In October 1850, George Upton ducked into a Boston concert hall to hear a young, beautiful blond woman named Jenny Lind sing. Lind, who had made her career as an opera singer in England, was embarking on a U.S. tour, and the frenzy that surrounded each of her tour dates was extraordinary—the “Jenny Lind fever” riled up thousands and thousands of people at the 96 stops she would make down the Eastern seaboard.

Tickets sold for astronomical sums, and in the case of Boston, were oversold, meaning that the people outside the theatre rioted at the idea they would not get to see her.
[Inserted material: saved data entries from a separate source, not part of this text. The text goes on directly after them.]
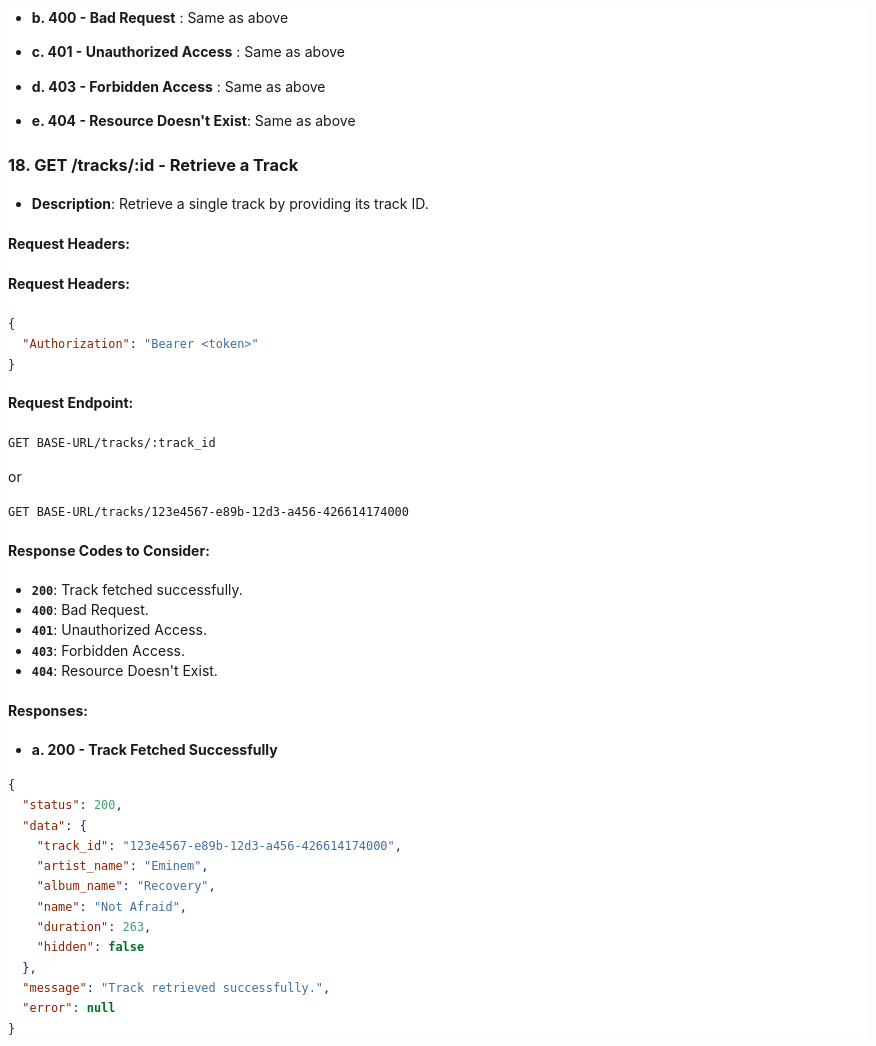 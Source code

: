 - **b. 400 - Bad Request** : Same as above

- **c. 401 - Unauthorized Access** : Same as above

- **d. 403 - Forbidden Access** : Same as above

- **e. 404 - Resource Doesn't Exist**: Same as above

### 18. GET /tracks/:id - Retrieve a Track

- **Description**: Retrieve a single track by providing its track ID.

#### Request Headers:

#### Request Headers:

```json
{
  "Authorization": "Bearer <token>"
}
```

#### Request Endpoint:

```http
GET BASE-URL/tracks/:track_id
```

or

```http
GET BASE-URL/tracks/123e4567-e89b-12d3-a456-426614174000
```

#### Response Codes to Consider:

- **`200`**: Track fetched successfully.
- **`400`**: Bad Request.
- **`401`**: Unauthorized Access.
- **`403`**: Forbidden Access.
- **`404`**: Resource Doesn't Exist.

#### Responses:

- **a. 200 - Track Fetched Successfully**

```json
{
  "status": 200,
  "data": {
    "track_id": "123e4567-e89b-12d3-a456-426614174000",
    "artist_name": "Eminem",
    "album_name": "Recovery",
    "name": "Not Afraid",
    "duration": 263,
    "hidden": false
  },
  "message": "Track retrieved successfully.",
  "error": null
}
```
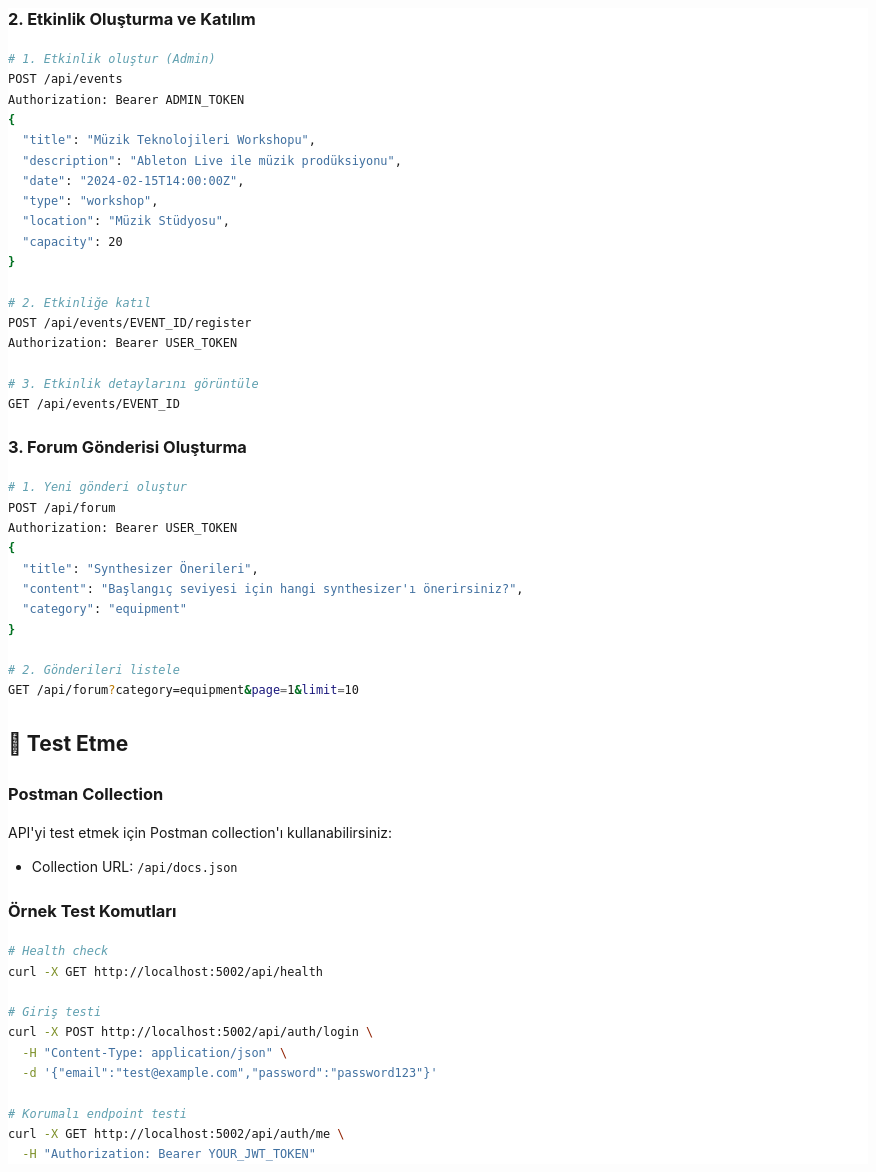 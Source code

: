 ### 2. Etkinlik Oluşturma ve Katılım
```bash
# 1. Etkinlik oluştur (Admin)
POST /api/events
Authorization: Bearer ADMIN_TOKEN
{
  "title": "Müzik Teknolojileri Workshopu",
  "description": "Ableton Live ile müzik prodüksiyonu",
  "date": "2024-02-15T14:00:00Z",
  "type": "workshop",
  "location": "Müzik Stüdyosu",
  "capacity": 20
}

# 2. Etkinliğe katıl
POST /api/events/EVENT_ID/register
Authorization: Bearer USER_TOKEN

# 3. Etkinlik detaylarını görüntüle
GET /api/events/EVENT_ID
```

### 3. Forum Gönderisi Oluşturma
```bash
# 1. Yeni gönderi oluştur
POST /api/forum
Authorization: Bearer USER_TOKEN
{
  "title": "Synthesizer Önerileri",
  "content": "Başlangıç seviyesi için hangi synthesizer'ı önerirsiniz?",
  "category": "equipment"
}

# 2. Gönderileri listele
GET /api/forum?category=equipment&page=1&limit=10
```

## 🧪 Test Etme

### Postman Collection
API'yi test etmek için Postman collection'ı kullanabilirsiniz:
- Collection URL: `/api/docs.json`

### Örnek Test Komutları
```bash
# Health check
curl -X GET http://localhost:5002/api/health

# Giriş testi
curl -X POST http://localhost:5002/api/auth/login \
  -H "Content-Type: application/json" \
  -d '{"email":"test@example.com","password":"password123"}'

# Korumalı endpoint testi
curl -X GET http://localhost:5002/api/auth/me \
  -H "Authorization: Bearer YOUR_JWT_TOKEN"
```
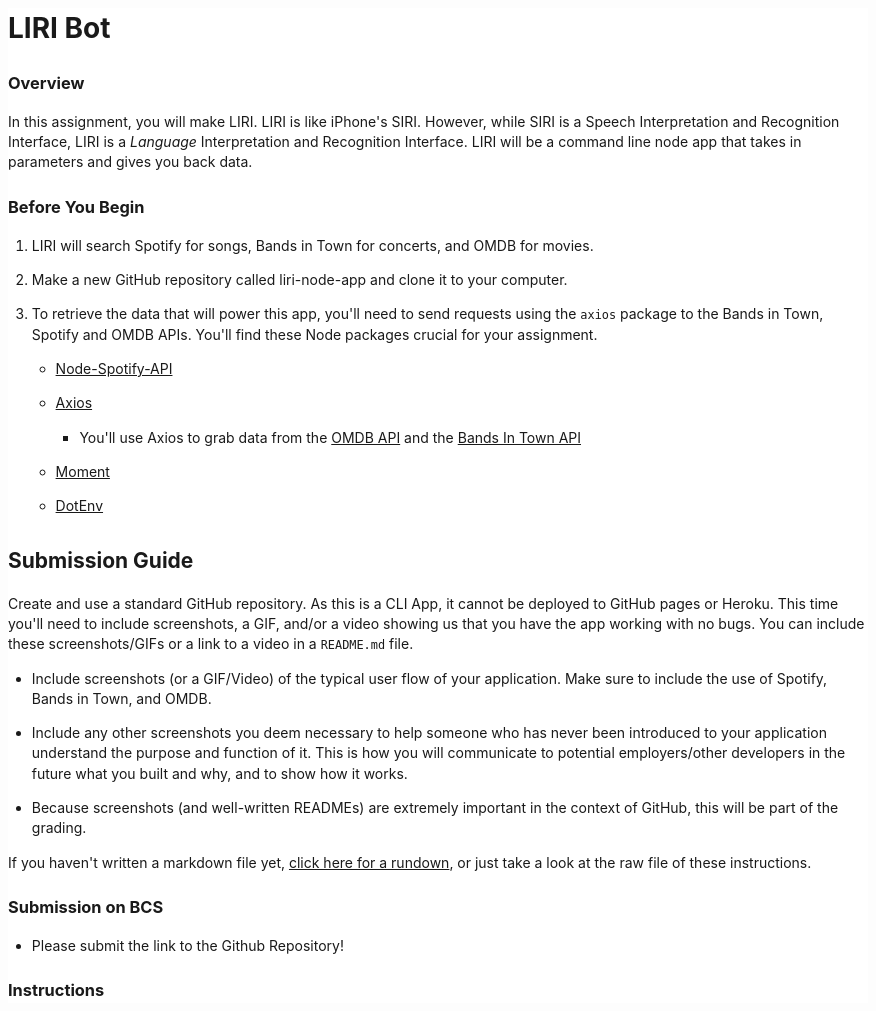 # LIRI Bot

### Overview

In this assignment, you will make LIRI. LIRI is like iPhone's SIRI. However, while SIRI is a Speech Interpretation and Recognition Interface, LIRI is a _Language_ Interpretation and Recognition Interface. LIRI will be a command line node app that takes in parameters and gives you back data.

### Before You Begin

1. LIRI will search Spotify for songs, Bands in Town for concerts, and OMDB for movies.

2. Make a new GitHub repository called liri-node-app and clone it to your computer.

3. To retrieve the data that will power this app, you'll need to send requests using the `axios` package to the Bands in Town, Spotify and OMDB APIs. You'll find these Node packages crucial for your assignment.

   * [Node-Spotify-API](https://www.npmjs.com/package/node-spotify-api)

   * [Axios](https://www.npmjs.conpmm/package/axios)

     * You'll use Axios to grab data from the [OMDB API](http://www.omdbapi.com) and the [Bands In Town API](http://www.artists.bandsintown.com/bandsintown-api)

   * [Moment](https://www.npmjs.com/package/moment)

   * [DotEnv](https://www.npmjs.com/package/dotenv)
   
## Submission Guide

Create and use a standard GitHub repository. As this is a CLI App, it cannot be deployed to GitHub pages or Heroku. This time you'll need to include screenshots, a GIF, and/or a video showing us that you have the app working with no bugs. You can include these screenshots/GIFs or a link to a video in a `README.md` file.

* Include screenshots (or a GIF/Video) of the typical user flow of your application. Make sure to include the use of Spotify, Bands in Town, and OMDB.

* Include any other screenshots you deem necessary to help someone who has never been introduced to your application understand the purpose and function of it. This is how you will communicate to potential employers/other developers in the future what you built and why, and to show how it works.

* Because screenshots (and well-written READMEs) are extremely important in the context of GitHub, this will be part of the grading.

If you haven't written a markdown file yet, [click here for a rundown](https://guides.github.com/features/mastering-markdown/), or just take a look at the raw file of these instructions.

### Submission on BCS

* Please submit the link to the Github Repository!

### Instructions
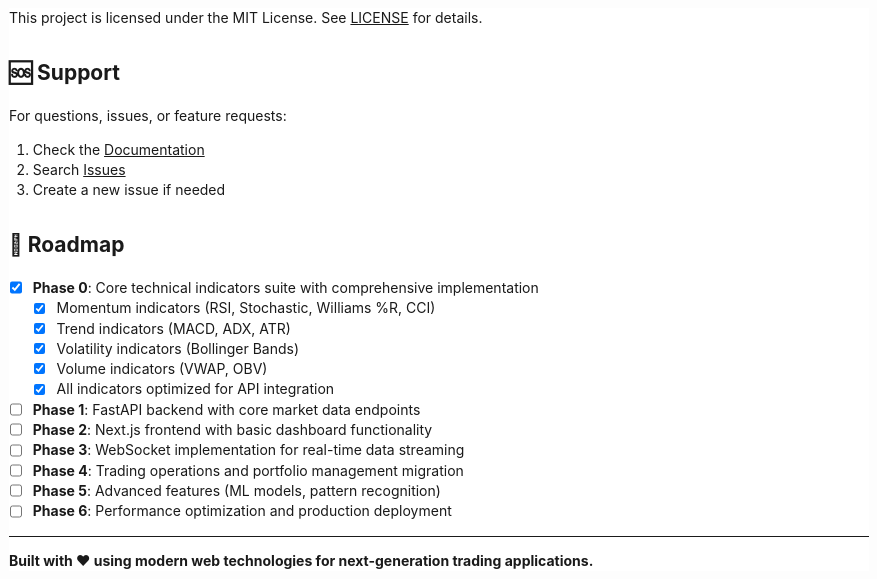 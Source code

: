 This project is licensed under the MIT License. See [LICENSE](LICENSE) for details.

## 🆘 Support

For questions, issues, or feature requests:

1. Check the [Documentation](docs/)
2. Search [Issues](https://github.com/your-username/stocktrader2/issues)
3. Create a new issue if needed

## 🎯 Roadmap

- [x] **Phase 0**: Core technical indicators suite with comprehensive implementation
  - [x] Momentum indicators (RSI, Stochastic, Williams %R, CCI)
  - [x] Trend indicators (MACD, ADX, ATR)
  - [x] Volatility indicators (Bollinger Bands)
  - [x] Volume indicators (VWAP, OBV)
  - [x] All indicators optimized for API integration
- [ ] **Phase 1**: FastAPI backend with core market data endpoints
- [ ] **Phase 2**: Next.js frontend with basic dashboard functionality  
- [ ] **Phase 3**: WebSocket implementation for real-time data streaming
- [ ] **Phase 4**: Trading operations and portfolio management migration
- [ ] **Phase 5**: Advanced features (ML models, pattern recognition)
- [ ] **Phase 6**: Performance optimization and production deployment

---

**Built with ❤️ using modern web technologies for next-generation trading applications.**

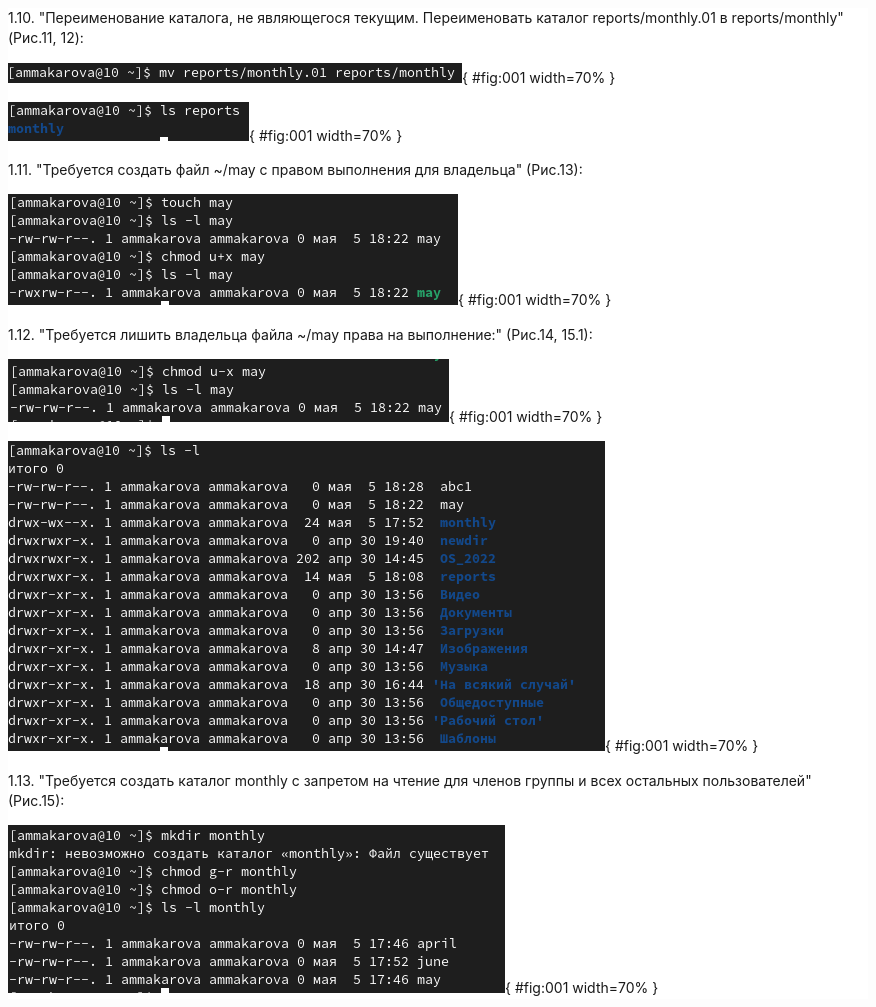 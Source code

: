    1.10. "Переименование каталога, не являющегося текущим. Переименовать каталог
       reports/monthly.01 в reports/monthly" (Рис.11, 12):

![Рис.11](image/11.png){ #fig:001 width=70% }

![Рис.12](image/12.png){ #fig:001 width=70% }

   1.11. "Требуется создать файл ~/may с правом выполнения для владельца" (Рис.13):

![Рис.13](image/13.png){ #fig:001 width=70% }

   1.12. "Требуется лишить владельца файла ~/may права на выполнение:" (Рис.14, 15.1):

![Рис.14](image/14.png){ #fig:001 width=70% }

![Рис.15.1](image/15.1.png){ #fig:001 width=70% }

   1.13. "Требуется создать каталог monthly с запретом на чтение для членов группы и всех
       остальных пользователей" (Рис.15):

![Рис.15](image/15.png){ #fig:001 width=70% }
She was the Lady Gaga of her age and was considered to be the best singer of the 19th century by many—a “nightingale,” an “angel.”  Her appearances caused huge congestion—thousands of people would meet her at the station stops along the way.

Upton, 58 years later (!), would remember Jenny Lind “gliding down the stage with consummate grace” with a clarity that bespoke of the impact she had had on him:

“Her voice, as I remember it, was of full volume and extraordinary range, and had a peculiar penetrating quality also, because of its purity, which made its faintest tone clearly audible…her high notes were clear as a lark’s, and her full voice was rich and sonorous.”

Later, he would go on to say:

“I have borne her in my heart and memory across two generations and she remains for me still the one peerless signer I have heard on the concert stage.”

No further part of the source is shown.